FUTURE HOPE, PRESENT RESPONSIBILITY (Sunday 15 November 2009)

Lessons -- Daniel 7:9-14; 1 Thessalonians 5:1-11; Mark 13:1-10

And when you hear of wars and rumours of wars, don't be alarmed; this
must take place, but the end is not yet. (Mark 13:7 NRSV)

Today's good news doesn't sound like good news. It isn't very cheerful!
As Jesus sets his face towards Jerusalem and the cross he warns his disciples against both pessimism and naive optimism. We live in a harsh world. Political upheavals, natural calamities and persecution will continue to afflict the human family. Hope in God's future must be lived in the midst of suffering, conflict and death.

'Be not afraid!' is a timely word to Christians under pressure and desperate for a better future. The 'end' is unpredictable. It is dangerous to look for evidence of the glorious fulfilment of history in tragic situations. Even in AD70 the destruction of the temple (v1-4) -- so central to Jewish faith in God -- isn't a sign of the end. Cataclysmic events or promises of happiness mustn't distract the Church from being a community of hope. 'Take heed,' says Jesus, 'that fear of evil or a desire to escape misery on earth doesn't leave you open to exploitation by religious or secular fanatics or take your mind off present responsibilities.'

Until recently when we have become alarmed about terrorism and climate change, it has been easy to ridicule 'apocalyptic fanaticism'. Prophets of 'the end' have had to eat their words, their followers disillusioned.
Sensible people like us, who are rational, humane and practical, have more than enough to do coping with daily life!
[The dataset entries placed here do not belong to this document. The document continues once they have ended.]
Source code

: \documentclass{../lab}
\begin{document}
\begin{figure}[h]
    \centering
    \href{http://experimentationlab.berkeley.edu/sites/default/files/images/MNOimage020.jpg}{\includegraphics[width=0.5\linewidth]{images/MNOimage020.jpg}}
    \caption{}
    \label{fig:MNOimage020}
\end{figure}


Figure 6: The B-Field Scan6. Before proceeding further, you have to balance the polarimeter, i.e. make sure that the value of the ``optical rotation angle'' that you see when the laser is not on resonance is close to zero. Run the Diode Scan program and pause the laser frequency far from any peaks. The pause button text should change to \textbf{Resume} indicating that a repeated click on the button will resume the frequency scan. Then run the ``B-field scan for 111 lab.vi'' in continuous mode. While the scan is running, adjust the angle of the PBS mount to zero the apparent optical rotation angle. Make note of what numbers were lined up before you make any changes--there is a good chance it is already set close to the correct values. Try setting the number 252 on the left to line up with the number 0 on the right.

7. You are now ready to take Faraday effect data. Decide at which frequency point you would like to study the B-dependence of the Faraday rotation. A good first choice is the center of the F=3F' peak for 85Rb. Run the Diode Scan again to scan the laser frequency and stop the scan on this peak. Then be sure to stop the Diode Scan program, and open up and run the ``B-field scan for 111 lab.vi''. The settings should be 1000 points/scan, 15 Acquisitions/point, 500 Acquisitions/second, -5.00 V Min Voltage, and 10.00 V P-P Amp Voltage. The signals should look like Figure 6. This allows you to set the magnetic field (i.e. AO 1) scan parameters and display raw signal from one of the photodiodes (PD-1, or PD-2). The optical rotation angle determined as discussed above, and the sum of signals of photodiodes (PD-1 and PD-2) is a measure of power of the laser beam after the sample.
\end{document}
We think that pre-occupation with the future is unhealthy.

We have the opposite problem. We don't know what to make of talk about 'the end'. The 'Little Apocalypse' in Mark 13 is an embarrassment. We are uneasy about traditional Christian teaching of the 'Last Things' which affirms confidence in God's final judgment, the reality of heaven and hell and hope for individuals, communities and the world. We think that such beliefs lead to de-valuing or ignoring our present secular tasks. We've lost the conviction of an earlier age that history is moving towards a glorious consummation according to the gracious judgment of God.

Such a lively and profound hope has been all but lost in our culture -- no more so than in the Church. Hardly surprising! Christianity has been reduced to a vague belief in God and a general concern for others. Jesus is understood as a moral example to follow now -- not the embodiment and pledge of God's purpose for the future of humanity. We think that focusing on the future is irrelevant and dangerous. Because we can't know such a 'religious future', we mustn't neglect the 'secular present'!
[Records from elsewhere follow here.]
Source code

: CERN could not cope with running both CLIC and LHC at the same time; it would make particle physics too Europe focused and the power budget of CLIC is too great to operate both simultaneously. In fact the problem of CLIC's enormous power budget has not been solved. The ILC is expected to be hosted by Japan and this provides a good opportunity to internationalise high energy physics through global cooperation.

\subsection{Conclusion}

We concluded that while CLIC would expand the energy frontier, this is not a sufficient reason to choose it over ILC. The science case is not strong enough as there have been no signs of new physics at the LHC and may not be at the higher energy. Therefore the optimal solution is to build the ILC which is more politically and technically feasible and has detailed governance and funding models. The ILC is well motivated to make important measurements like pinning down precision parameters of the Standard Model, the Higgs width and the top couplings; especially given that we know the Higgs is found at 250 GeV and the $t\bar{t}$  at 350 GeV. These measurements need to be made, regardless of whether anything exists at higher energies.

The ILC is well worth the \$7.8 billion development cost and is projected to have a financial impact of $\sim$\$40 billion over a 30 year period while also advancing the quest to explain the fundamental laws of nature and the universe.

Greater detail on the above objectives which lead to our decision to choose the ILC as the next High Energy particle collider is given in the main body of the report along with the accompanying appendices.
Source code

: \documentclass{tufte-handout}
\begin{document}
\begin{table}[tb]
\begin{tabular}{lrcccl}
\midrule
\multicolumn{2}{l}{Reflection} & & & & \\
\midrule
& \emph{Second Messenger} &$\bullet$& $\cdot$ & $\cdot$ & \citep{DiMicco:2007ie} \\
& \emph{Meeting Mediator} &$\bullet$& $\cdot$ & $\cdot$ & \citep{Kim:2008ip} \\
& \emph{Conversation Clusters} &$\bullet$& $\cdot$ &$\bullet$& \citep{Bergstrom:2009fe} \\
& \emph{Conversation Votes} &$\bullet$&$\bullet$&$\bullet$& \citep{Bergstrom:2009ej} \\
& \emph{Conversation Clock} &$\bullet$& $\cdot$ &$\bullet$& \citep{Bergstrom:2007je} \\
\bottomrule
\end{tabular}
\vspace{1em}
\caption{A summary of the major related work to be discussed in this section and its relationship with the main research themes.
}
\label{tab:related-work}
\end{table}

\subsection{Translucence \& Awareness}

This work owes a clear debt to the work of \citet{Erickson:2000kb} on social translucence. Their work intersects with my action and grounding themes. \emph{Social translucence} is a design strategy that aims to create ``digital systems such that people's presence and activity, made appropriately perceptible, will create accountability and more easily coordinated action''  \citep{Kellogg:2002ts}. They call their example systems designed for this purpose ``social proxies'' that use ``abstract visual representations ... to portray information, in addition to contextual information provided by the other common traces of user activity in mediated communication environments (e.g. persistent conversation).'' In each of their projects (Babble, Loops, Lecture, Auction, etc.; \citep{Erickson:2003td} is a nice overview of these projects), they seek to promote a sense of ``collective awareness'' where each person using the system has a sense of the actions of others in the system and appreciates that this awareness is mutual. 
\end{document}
It's not that interest in the future is completely ignored. We believe in progress, not only in science but also, astonishingly, in human behaviour.
We naively believe that reasonableness, good will and education will create better people, improve society and overcome evil in the world.
Short-term goal setting is popular, as is planning based on imagining a variety of possible futures. Concern for the long-term viability of Earth is evident among environmentalists. Horoscopes, now featured in daily papers, are consulted by a depressingly large number of people.

Even when the future is not neglected, however, there is virtually no interest in whether there is an over-arching purpose for humanity and the creation. We are content to create a sense of meaning for ourselves and let others do likewise in their diverse ways, without considering the ultimate purpose of history and human existence. This crucial question is simply put to one side, by Christians and others alike. We are too preoccupied with our own little worlds to bother with this big question.
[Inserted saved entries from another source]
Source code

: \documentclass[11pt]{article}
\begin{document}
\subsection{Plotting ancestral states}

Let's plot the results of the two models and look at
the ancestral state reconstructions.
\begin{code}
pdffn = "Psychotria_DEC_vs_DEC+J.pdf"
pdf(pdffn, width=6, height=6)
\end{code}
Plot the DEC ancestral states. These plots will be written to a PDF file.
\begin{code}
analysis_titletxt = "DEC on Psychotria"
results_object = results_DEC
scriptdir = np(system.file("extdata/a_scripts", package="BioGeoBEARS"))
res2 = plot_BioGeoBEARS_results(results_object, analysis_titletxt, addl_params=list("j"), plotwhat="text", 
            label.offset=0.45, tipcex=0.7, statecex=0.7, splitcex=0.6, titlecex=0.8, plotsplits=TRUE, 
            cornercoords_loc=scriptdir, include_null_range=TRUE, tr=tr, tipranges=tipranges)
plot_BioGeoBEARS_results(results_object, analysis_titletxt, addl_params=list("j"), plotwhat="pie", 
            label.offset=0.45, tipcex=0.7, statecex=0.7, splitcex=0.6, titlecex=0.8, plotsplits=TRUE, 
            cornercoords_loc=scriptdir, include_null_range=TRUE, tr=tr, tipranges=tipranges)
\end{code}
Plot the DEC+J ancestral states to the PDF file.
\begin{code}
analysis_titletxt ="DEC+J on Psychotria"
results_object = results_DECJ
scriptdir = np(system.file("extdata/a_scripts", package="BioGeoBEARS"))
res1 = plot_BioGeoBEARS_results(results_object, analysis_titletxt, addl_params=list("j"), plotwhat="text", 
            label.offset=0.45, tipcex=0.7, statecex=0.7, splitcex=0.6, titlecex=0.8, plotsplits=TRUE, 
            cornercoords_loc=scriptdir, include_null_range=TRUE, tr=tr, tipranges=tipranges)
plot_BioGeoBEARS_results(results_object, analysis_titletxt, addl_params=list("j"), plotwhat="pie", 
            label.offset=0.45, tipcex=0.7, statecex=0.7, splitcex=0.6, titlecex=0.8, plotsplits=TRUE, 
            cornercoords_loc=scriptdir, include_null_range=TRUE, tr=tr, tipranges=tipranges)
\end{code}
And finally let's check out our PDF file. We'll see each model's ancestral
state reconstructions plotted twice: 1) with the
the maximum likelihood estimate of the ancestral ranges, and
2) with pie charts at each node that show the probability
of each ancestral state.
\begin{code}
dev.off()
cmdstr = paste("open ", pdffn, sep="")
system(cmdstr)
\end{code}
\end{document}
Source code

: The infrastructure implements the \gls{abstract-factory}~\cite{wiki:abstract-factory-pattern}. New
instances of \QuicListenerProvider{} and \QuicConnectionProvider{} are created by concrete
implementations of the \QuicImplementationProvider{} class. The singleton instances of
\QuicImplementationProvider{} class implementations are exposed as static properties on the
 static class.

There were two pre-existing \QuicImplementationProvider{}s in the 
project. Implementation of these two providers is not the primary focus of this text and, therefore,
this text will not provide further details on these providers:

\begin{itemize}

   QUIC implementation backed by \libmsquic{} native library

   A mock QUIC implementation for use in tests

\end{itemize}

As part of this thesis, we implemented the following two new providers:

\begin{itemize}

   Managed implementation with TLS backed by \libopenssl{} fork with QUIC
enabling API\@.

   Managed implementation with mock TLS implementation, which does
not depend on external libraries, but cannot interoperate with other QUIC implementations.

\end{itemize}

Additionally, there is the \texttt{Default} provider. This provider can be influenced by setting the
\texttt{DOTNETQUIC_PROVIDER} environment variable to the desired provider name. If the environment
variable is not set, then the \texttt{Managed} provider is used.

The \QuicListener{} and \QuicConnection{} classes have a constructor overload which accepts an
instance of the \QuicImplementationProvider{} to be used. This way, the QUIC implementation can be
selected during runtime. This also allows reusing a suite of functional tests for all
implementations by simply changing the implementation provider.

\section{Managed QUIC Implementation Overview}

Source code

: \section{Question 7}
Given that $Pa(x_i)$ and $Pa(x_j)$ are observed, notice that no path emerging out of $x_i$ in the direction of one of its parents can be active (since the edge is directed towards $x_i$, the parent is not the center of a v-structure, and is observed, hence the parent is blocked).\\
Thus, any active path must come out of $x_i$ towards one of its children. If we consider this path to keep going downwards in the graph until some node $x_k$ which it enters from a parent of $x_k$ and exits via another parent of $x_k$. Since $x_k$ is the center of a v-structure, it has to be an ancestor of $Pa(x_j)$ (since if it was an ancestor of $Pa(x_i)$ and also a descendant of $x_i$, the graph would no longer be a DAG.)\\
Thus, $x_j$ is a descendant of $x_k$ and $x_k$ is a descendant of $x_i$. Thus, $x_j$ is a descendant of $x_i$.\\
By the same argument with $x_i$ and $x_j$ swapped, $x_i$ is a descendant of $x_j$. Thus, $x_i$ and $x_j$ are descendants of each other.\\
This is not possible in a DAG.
Therefore, while we have become more afraid of the future recently and while there are still a few who think the 'end' will come soon, our age is largely sceptical about the prospect of a glorious 'end'. The future is very dark, especially when we suffer because of tragedy, evil, sin, death and disappointment. Optimism that we can create a truly human future and eliminate evil may be comforting, but it is naive and arrogant and eventually leads to cynicism, despair and resignation. It can't sustain us in the midst of suffering and persecution because it is not confidently grounded in God's future, a future already pledged in the resurrection of the crucified Jesus.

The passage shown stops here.